**Dataset content**
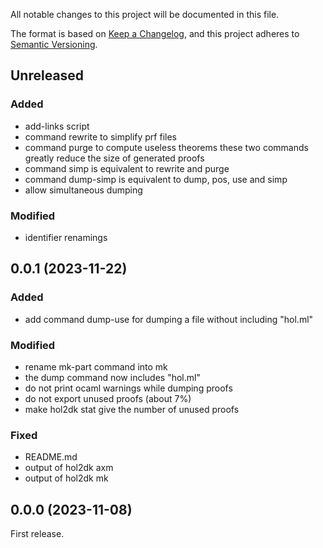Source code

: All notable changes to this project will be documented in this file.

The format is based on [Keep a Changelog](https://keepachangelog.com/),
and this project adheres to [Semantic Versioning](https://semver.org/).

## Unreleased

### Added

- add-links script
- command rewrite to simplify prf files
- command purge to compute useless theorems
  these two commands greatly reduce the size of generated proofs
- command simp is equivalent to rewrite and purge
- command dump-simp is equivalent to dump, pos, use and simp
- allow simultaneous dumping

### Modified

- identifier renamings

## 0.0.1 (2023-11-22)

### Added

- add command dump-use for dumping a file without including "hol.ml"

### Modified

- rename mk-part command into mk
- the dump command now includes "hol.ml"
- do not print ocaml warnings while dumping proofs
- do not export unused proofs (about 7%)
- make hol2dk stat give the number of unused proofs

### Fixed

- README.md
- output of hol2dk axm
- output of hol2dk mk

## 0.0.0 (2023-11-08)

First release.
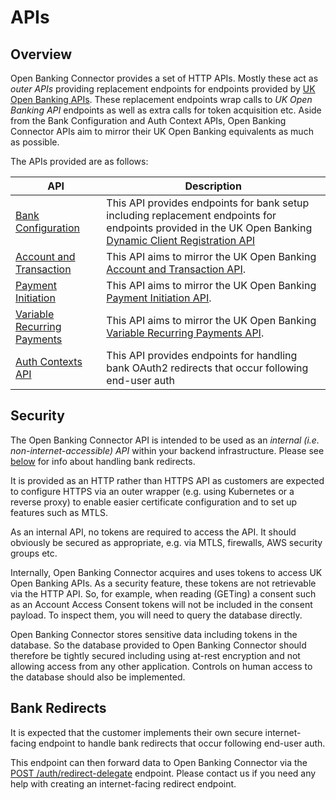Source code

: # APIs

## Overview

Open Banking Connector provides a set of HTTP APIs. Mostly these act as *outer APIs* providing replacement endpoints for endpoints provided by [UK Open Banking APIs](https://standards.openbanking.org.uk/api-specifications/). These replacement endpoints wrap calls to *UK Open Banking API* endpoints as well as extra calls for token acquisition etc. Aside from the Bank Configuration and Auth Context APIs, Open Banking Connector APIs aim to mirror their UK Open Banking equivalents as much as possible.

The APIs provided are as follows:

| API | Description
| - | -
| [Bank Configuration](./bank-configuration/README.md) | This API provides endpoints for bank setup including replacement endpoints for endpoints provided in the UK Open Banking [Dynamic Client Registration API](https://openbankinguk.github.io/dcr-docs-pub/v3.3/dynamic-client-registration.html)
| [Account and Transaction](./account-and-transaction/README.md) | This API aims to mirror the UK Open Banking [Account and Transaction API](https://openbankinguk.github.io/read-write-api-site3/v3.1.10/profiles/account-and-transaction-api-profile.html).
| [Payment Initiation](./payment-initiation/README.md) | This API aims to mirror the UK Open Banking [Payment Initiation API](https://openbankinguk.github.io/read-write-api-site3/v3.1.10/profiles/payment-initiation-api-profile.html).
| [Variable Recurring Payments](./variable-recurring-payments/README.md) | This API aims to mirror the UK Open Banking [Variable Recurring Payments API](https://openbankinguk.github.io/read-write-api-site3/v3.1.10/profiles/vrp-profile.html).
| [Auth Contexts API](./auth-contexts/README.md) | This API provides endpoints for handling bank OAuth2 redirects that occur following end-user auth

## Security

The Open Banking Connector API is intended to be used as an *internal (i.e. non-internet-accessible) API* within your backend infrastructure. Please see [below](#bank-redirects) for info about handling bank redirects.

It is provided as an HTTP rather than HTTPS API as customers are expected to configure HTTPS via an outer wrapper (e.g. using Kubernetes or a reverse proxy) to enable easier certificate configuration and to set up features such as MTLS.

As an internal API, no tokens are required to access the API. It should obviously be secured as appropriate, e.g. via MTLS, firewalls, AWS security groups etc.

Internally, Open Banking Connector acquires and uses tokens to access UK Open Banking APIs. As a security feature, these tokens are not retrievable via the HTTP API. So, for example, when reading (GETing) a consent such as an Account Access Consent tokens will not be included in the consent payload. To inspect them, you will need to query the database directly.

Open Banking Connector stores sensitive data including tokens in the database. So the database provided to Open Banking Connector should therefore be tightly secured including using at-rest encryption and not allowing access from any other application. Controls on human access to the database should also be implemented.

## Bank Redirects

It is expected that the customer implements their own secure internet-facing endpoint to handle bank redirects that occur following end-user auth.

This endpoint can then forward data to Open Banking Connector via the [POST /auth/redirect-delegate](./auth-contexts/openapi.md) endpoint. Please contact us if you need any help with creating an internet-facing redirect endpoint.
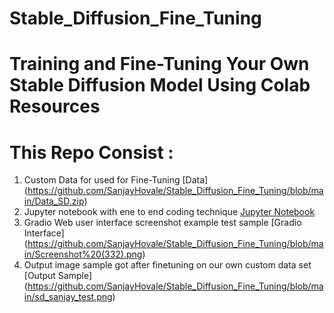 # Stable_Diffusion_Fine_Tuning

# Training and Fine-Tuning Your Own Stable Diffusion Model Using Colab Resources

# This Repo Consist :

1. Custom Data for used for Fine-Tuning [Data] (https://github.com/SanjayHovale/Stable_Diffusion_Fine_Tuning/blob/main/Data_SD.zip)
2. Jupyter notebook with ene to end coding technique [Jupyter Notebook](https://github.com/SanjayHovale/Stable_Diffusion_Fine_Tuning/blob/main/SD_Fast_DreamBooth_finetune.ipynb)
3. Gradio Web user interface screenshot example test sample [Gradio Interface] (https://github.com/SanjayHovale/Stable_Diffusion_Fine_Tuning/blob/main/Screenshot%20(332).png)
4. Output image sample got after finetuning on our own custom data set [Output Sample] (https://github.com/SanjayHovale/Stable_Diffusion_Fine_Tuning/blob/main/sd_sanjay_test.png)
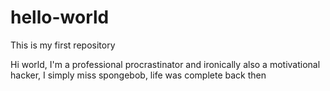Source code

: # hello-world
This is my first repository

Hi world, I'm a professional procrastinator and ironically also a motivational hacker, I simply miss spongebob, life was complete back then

**What you need to do**
Copy every entry exactly, leaving out the pictures.

**Your response**
Source code

: All notable changes to this project will be documented in this file.

The format is based on [Keep a Changelog](https://keepachangelog.com/),
and this project adheres to [Semantic Versioning](https://semver.org/).

## Unreleased

### Added

- add-links script
- command rewrite to simplify prf files
- command purge to compute useless theorems
  these two commands greatly reduce the size of generated proofs
- command simp is equivalent to rewrite and purge
- command dump-simp is equivalent to dump, pos, use and simp
- allow simultaneous dumping

### Modified

- identifier renamings

## 0.0.1 (2023-11-22)

### Added

- add command dump-use for dumping a file without including "hol.ml"

### Modified

- rename mk-part command into mk
- the dump command now includes "hol.ml"
- do not print ocaml warnings while dumping proofs
- do not export unused proofs (about 7%)
- make hol2dk stat give the number of unused proofs

### Fixed

- README.md
- output of hol2dk axm
- output of hol2dk mk

## 0.0.0 (2023-11-08)

First release.
Source code

: # APIs

## Overview

Open Banking Connector provides a set of HTTP APIs. Mostly these act as *outer APIs* providing replacement endpoints for endpoints provided by [UK Open Banking APIs](https://standards.openbanking.org.uk/api-specifications/). These replacement endpoints wrap calls to *UK Open Banking API* endpoints as well as extra calls for token acquisition etc. Aside from the Bank Configuration and Auth Context APIs, Open Banking Connector APIs aim to mirror their UK Open Banking equivalents as much as possible.

The APIs provided are as follows:

| API | Description
| - | -
| [Bank Configuration](./bank-configuration/README.md) | This API provides endpoints for bank setup including replacement endpoints for endpoints provided in the UK Open Banking [Dynamic Client Registration API](https://openbankinguk.github.io/dcr-docs-pub/v3.3/dynamic-client-registration.html)
| [Account and Transaction](./account-and-transaction/README.md) | This API aims to mirror the UK Open Banking [Account and Transaction API](https://openbankinguk.github.io/read-write-api-site3/v3.1.10/profiles/account-and-transaction-api-profile.html).
| [Payment Initiation](./payment-initiation/README.md) | This API aims to mirror the UK Open Banking [Payment Initiation API](https://openbankinguk.github.io/read-write-api-site3/v3.1.10/profiles/payment-initiation-api-profile.html).
| [Variable Recurring Payments](./variable-recurring-payments/README.md) | This API aims to mirror the UK Open Banking [Variable Recurring Payments API](https://openbankinguk.github.io/read-write-api-site3/v3.1.10/profiles/vrp-profile.html).
| [Auth Contexts API](./auth-contexts/README.md) | This API provides endpoints for handling bank OAuth2 redirects that occur following end-user auth

## Security

The Open Banking Connector API is intended to be used as an *internal (i.e. non-internet-accessible) API* within your backend infrastructure. Please see [below](#bank-redirects) for info about handling bank redirects.

It is provided as an HTTP rather than HTTPS API as customers are expected to configure HTTPS via an outer wrapper (e.g. using Kubernetes or a reverse proxy) to enable easier certificate configuration and to set up features such as MTLS.

As an internal API, no tokens are required to access the API. It should obviously be secured as appropriate, e.g. via MTLS, firewalls, AWS security groups etc.

Internally, Open Banking Connector acquires and uses tokens to access UK Open Banking APIs. As a security feature, these tokens are not retrievable via the HTTP API. So, for example, when reading (GETing) a consent such as an Account Access Consent tokens will not be included in the consent payload. To inspect them, you will need to query the database directly.

Open Banking Connector stores sensitive data including tokens in the database. So the database provided to Open Banking Connector should therefore be tightly secured including using at-rest encryption and not allowing access from any other application. Controls on human access to the database should also be implemented.

## Bank Redirects

It is expected that the customer implements their own secure internet-facing endpoint to handle bank redirects that occur following end-user auth.

This endpoint can then forward data to Open Banking Connector via the [POST /auth/redirect-delegate](./auth-contexts/openapi.md) endpoint. Please contact us if you need any help with creating an internet-facing redirect endpoint.
 # Stable_Diffusion_Fine_Tuning

# Training and Fine-Tuning Your Own Stable Diffusion Model Using Colab Resources

# This Repo Consist :

1. Custom Data for used for Fine-Tuning [Data] (https://github.com/SanjayHovale/Stable_Diffusion_Fine_Tuning/blob/main/Data_SD.zip)
2. Jupyter notebook with ene to end coding technique [Jupyter Notebook](https://github.com/SanjayHovale/Stable_Diffusion_Fine_Tuning/blob/main/SD_Fast_DreamBooth_finetune.ipynb)
3. Gradio Web user interface screenshot example test sample [Gradio Interface] (https://github.com/SanjayHovale/Stable_Diffusion_Fine_Tuning/blob/main/Screenshot%20(332).png)
4. Output image sample got after finetuning on our own custom data set [Output Sample] (https://github.com/SanjayHovale/Stable_Diffusion_Fine_Tuning/blob/main/sd_sanjay_test.png)
Source code

: # hello-world
This is my first repository

Hi world, I'm a professional procrastinator and ironically also a motivational hacker, I simply miss spongebob, life was complete back then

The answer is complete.